Exercise goal: Return the data below exactly, stopping after the line with "- Create a desktop".

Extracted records
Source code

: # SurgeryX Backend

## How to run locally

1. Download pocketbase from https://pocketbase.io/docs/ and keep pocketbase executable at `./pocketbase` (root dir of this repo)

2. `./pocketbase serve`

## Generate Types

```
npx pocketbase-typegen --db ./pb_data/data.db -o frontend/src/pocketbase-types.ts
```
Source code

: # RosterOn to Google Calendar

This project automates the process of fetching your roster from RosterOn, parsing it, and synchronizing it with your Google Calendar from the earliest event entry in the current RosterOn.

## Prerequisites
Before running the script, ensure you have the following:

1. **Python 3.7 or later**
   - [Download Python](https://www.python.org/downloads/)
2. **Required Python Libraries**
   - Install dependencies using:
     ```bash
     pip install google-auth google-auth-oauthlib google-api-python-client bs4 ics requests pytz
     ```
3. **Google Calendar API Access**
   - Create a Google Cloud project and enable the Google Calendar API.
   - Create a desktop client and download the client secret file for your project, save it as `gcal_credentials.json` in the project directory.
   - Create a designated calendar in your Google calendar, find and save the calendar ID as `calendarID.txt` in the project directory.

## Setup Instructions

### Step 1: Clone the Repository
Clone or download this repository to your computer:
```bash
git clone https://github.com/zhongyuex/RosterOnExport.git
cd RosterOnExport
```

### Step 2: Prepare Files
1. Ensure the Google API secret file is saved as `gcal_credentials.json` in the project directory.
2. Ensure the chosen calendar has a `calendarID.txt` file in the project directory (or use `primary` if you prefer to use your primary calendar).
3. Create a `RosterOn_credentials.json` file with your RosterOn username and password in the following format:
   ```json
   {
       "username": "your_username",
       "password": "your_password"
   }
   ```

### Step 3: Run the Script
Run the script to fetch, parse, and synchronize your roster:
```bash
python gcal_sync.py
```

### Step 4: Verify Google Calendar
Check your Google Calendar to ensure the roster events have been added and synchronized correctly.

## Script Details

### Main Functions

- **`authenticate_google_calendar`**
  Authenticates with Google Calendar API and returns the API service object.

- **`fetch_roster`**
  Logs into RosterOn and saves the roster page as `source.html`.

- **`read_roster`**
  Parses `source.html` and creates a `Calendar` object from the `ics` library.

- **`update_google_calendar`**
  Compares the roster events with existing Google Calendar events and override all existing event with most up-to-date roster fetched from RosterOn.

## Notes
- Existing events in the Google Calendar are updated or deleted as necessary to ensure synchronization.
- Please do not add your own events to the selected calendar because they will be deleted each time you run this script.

Response box:
Source code

: # SurgeryX Backend

## How to run locally

1. Download pocketbase from https://pocketbase.io/docs/ and keep pocketbase executable at `./pocketbase` (root dir of this repo)

2. `./pocketbase serve`

## Generate Types

```
npx pocketbase-typegen --db ./pb_data/data.db -o frontend/src/pocketbase-types.ts
```
Source code

: # RosterOn to Google Calendar

This project automates the process of fetching your roster from RosterOn, parsing it, and synchronizing it with your Google Calendar from the earliest event entry in the current RosterOn.

## Prerequisites
Before running the script, ensure you have the following:

1. **Python 3.7 or later**
   - [Download Python](https://www.python.org/downloads/)
2. **Required Python Libraries**
   - Install dependencies using:
     ```bash
     pip install google-auth google-auth-oauthlib google-api-python-client bs4 ics requests pytz
     ```
3. **Google Calendar API Access**
   - Create a Google Cloud project and enable the Google Calendar API.
   - Create a desktop client and download the client secret file for your project, save it as `gcal_credentials.json` in the project directory.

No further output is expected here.